→ DIRECTIONS FOR THIS TASK
Please return every line in the following data that includes the string "medbreak".

(Dataset entries)
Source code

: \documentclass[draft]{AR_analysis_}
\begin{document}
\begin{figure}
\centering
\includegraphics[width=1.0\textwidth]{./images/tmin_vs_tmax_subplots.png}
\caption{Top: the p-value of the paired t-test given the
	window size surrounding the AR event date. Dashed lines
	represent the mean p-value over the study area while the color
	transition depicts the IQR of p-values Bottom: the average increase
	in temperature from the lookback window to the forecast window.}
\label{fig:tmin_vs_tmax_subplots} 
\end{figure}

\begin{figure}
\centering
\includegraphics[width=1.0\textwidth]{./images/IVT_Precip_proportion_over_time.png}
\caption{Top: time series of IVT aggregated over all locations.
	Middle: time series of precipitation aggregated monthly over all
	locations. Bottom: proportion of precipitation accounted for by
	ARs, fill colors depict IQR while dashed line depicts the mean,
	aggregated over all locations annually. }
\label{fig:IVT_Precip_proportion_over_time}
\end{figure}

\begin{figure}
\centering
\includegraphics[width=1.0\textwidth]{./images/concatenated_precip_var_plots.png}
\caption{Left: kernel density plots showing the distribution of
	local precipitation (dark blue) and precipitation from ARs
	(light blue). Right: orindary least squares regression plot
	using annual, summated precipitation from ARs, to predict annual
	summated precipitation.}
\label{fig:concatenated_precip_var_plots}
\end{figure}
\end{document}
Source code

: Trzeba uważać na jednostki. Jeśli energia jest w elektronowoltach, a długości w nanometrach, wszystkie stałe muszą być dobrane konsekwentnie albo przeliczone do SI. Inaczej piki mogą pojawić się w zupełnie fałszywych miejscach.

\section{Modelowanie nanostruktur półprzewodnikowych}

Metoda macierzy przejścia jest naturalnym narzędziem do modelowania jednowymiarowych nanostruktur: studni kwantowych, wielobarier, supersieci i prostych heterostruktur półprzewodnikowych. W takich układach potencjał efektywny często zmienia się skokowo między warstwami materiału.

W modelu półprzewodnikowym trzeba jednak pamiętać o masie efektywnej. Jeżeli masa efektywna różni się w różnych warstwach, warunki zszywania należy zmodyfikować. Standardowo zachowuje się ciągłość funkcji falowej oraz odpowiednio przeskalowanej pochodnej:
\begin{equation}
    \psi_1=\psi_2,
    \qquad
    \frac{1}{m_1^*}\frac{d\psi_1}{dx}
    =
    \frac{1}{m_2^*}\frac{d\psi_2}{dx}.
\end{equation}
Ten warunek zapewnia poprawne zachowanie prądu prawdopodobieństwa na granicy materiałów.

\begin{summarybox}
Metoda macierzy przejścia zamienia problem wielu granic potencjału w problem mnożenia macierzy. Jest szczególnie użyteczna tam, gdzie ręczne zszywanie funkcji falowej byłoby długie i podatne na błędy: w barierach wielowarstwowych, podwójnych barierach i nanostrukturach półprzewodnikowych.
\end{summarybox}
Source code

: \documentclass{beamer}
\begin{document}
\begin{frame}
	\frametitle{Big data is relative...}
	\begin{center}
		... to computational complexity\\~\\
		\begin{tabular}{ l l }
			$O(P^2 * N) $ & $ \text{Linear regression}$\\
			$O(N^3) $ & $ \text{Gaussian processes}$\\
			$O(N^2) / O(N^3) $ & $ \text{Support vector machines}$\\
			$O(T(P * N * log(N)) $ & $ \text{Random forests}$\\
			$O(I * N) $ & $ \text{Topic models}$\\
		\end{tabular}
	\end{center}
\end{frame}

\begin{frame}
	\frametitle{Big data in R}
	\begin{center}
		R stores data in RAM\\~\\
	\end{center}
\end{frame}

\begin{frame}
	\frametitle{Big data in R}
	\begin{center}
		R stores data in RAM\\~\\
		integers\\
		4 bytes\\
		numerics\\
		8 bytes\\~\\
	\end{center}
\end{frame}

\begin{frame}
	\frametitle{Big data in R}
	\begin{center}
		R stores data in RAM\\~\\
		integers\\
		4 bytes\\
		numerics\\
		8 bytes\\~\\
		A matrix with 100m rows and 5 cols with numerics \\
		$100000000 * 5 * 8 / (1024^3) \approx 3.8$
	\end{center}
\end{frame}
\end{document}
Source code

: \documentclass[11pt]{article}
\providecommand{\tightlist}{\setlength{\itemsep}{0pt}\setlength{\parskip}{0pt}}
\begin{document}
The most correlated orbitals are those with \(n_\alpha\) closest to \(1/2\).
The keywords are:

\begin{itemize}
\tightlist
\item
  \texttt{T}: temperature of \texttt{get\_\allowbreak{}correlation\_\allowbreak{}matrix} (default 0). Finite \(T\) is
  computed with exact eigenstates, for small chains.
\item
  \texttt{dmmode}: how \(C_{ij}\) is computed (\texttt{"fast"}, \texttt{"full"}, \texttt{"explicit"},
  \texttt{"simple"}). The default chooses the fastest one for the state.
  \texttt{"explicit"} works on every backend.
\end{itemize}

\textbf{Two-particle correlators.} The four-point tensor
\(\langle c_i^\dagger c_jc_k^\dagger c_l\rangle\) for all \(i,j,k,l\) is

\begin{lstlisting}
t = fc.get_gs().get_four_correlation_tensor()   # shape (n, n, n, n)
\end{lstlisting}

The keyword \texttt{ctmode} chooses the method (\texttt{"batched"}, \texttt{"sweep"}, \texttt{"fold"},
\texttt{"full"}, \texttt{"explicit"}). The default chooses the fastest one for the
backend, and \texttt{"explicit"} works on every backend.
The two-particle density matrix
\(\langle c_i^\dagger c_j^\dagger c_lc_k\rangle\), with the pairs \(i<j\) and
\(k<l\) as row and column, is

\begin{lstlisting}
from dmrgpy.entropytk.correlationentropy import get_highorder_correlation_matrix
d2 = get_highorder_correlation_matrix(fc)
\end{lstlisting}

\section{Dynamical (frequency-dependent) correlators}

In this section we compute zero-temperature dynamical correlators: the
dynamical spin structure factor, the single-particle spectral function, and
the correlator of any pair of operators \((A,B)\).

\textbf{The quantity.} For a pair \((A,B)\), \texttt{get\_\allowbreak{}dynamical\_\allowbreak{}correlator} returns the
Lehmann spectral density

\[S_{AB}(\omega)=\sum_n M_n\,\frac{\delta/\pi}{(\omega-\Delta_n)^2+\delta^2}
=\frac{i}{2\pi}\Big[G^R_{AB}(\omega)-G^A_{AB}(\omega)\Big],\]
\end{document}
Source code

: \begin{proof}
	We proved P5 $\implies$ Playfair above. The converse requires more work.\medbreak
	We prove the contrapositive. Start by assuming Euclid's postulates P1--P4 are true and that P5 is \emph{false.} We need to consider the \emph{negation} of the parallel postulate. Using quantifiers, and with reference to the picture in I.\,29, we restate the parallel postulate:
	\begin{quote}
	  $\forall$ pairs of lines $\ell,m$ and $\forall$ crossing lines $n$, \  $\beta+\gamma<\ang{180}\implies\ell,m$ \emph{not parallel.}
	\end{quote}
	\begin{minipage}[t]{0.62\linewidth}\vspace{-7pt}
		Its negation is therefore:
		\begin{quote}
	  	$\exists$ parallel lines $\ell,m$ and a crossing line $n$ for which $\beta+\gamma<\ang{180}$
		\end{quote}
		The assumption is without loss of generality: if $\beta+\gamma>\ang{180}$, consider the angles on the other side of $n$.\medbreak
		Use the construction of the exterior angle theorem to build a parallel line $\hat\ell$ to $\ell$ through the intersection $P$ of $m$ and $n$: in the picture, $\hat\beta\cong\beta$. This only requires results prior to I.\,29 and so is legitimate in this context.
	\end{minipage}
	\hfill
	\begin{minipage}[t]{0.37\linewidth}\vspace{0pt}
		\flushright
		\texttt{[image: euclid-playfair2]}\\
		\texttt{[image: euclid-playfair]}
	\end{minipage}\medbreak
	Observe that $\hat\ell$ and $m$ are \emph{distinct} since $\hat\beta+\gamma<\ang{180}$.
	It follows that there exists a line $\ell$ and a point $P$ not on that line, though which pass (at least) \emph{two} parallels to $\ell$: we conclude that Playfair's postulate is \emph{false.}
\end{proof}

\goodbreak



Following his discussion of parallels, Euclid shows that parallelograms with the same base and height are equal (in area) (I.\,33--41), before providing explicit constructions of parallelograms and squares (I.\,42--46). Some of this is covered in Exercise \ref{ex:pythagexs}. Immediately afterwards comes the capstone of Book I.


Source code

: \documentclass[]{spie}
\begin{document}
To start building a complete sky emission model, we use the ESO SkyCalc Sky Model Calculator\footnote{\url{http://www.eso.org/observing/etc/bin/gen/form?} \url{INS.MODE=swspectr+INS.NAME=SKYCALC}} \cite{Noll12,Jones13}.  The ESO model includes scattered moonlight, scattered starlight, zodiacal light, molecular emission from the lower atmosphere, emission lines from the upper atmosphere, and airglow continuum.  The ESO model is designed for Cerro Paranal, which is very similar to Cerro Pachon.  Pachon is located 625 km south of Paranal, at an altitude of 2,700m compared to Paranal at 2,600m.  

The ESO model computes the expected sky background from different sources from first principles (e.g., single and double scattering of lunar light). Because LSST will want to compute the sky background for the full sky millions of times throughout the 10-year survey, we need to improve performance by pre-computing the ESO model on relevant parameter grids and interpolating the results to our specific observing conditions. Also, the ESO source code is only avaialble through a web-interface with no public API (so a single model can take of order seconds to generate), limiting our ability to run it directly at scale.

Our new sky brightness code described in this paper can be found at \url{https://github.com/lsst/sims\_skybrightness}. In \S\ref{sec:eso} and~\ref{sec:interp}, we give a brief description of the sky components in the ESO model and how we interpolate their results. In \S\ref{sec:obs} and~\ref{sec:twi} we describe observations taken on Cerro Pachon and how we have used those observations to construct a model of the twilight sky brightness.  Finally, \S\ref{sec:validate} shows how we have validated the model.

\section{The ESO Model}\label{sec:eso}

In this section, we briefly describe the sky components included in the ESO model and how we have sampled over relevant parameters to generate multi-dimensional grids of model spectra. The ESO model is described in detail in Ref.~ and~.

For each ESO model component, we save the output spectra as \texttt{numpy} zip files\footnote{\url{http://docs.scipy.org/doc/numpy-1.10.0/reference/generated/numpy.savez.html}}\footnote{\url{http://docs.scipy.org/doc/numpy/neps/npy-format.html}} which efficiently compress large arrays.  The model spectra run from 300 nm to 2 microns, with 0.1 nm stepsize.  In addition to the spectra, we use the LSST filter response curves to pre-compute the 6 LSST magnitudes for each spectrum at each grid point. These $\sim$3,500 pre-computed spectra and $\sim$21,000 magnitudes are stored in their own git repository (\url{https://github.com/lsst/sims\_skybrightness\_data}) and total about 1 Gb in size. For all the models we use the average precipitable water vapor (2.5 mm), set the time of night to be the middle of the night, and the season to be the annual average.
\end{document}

→ ANSWER TO THIS TASK
	We proved P5 $\implies$ Playfair above. The converse requires more work.\medbreak
		The assumption is without loss of generality: if $\beta+\gamma>\ang{180}$, consider the angles on the other side of $n$.\medbreak
	\end{minipage}\medbreak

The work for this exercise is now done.